Mike Thomas

No. 22
- Position: Running back

Personal information
- Born: July 17, 1953 Greenville, Texas, U.S.
- Died: August 23, 2019 (aged 66) Houston, Texas, U.S.
- Listed height: 5 ft 11 in (1.80 m)
- Listed weight: 190 lb (86 kg)

Career information
- High school: Greenville
- College: Oklahoma,; UNLV;
- NFL draft: 1975: 5th round, 108th overall pick

Career history
- Washington Redskins (1975–1978); San Diego Chargers (1979–1980);

Awards and highlights
- NFL Offensive Rookie of the Year (1975); Pro Bowl (1976); PFWA All-Rookie Team (1975); 2× First-team Little All-American (1973, 1974);

Career NFL statistics
- Rushing attempts: 1,087
- Rushing yards: 4,196
- Rushing touchdowns: 19
- Receptions: 192
- Receiving yards: 2,011
- Receiving touchdowns: 11
- Stats at Pro Football Reference

= Mike Thomas (running back) =

American football player (1953–2019)

Malcolm "Mike" Thomas (July 17, 1953 – August 23, 2019) was an American professional football player who was a running back for six seasons in the National Football League (NFL) with the Washington Redskins and San Diego Chargers. He was named NFL Offensive Rookie of the Year in 1975.

==Early life==
Born in Greenville, Texas, Thomas graduated from Greenville High School in 1971 and played college football at the University of Oklahoma and the University of Nevada Las Vegas. At the time, UNLV was a Division II program; it moved up to Division I-A in 1978. In his senior season in 1974, the Rebels were undefeated in the regular season and advanced to the Division II semifinal (Grantland Rice Bowl).

==Professional career==
Thomas was selected in the fifth round of the 1975 NFL draft by the Washington Redskins. In his rookie season, he rushed for 919 yards and was named the Associated Press Offensive Rookie of the Year. The following season in 1976, Washington returned to the playoffs as the wild card team; Thomas ran for over 1,100 yards and went to the Pro Bowl.
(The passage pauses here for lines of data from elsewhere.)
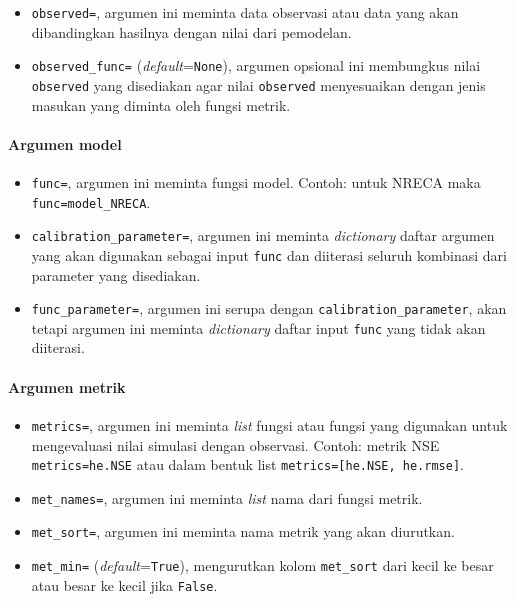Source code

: \documentclass[11pt]{article}
\providecommand{\tightlist}{%
      \setlength{\itemsep}{0pt}\setlength{\parskip}{0pt}}
\begin{document}
\begin{itemize}
\tightlist
\item
  \texttt{observed=}, argumen ini meminta data observasi atau data yang
  akan dibandingkan hasilnya dengan nilai dari pemodelan.
\item
  \texttt{observed\_func=} (\emph{default}=\texttt{None}), argumen
  opsional ini membungkus nilai \texttt{observed} yang disediakan agar
  nilai \texttt{observed} menyesuaikan dengan jenis masukan yang diminta
  oleh fungsi metrik.
\end{itemize}

\hypertarget{argumen-model}{%
\paragraph{Argumen model}\label{argumen-model}}

\begin{itemize}
\tightlist
\item
  \texttt{func=}, argumen ini meminta fungsi model. Contoh: untuk NRECA
  maka \texttt{func=model\_NRECA}.
\item
  \texttt{calibration\_parameter=}, argumen ini meminta
  \emph{dictionary} daftar argumen yang akan digunakan sebagai input
  \texttt{func} dan diiterasi seluruh kombinasi dari parameter yang
  disediakan.
\item
  \texttt{func\_parameter=}, argumen ini serupa dengan
  \texttt{calibration\_parameter}, akan tetapi argumen ini meminta
  \emph{dictionary} daftar input \texttt{func} yang tidak akan
  diiterasi.
\end{itemize}

\hypertarget{argumen-metrik}{%
\paragraph{Argumen metrik}\label{argumen-metrik}}

\begin{itemize}
\tightlist
\item
  \texttt{metrics=}, argumen ini meminta \emph{list} fungsi atau fungsi
  yang digunakan untuk mengevaluasi nilai simulasi dengan observasi.
  Contoh: metrik NSE \texttt{metrics=he.NSE} atau dalam bentuk list
  \texttt{metrics={[}he.NSE,\ he.rmse{]}}.
\item
  \texttt{met\_names=}, argumen ini meminta \emph{list} nama dari fungsi
  metrik.
\item
  \texttt{met\_sort=}, argumen ini meminta nama metrik yang akan
  diurutkan.
\item
  \texttt{met\_min=} (\emph{default}=\texttt{True}), mengurutkan kolom
  \texttt{met\_sort} dari kecil ke besar atau besar ke kecil jika
  \texttt{False}.
\end{itemize}
\end{document}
In his fourth season in 1978 under first-year head coach Jack Pardee, the Redskins won their first six games. Thomas injured his ankle in that sixth game and sat out the next three games. Washington lost eight of the last ten games to finish at and missed the playoffs.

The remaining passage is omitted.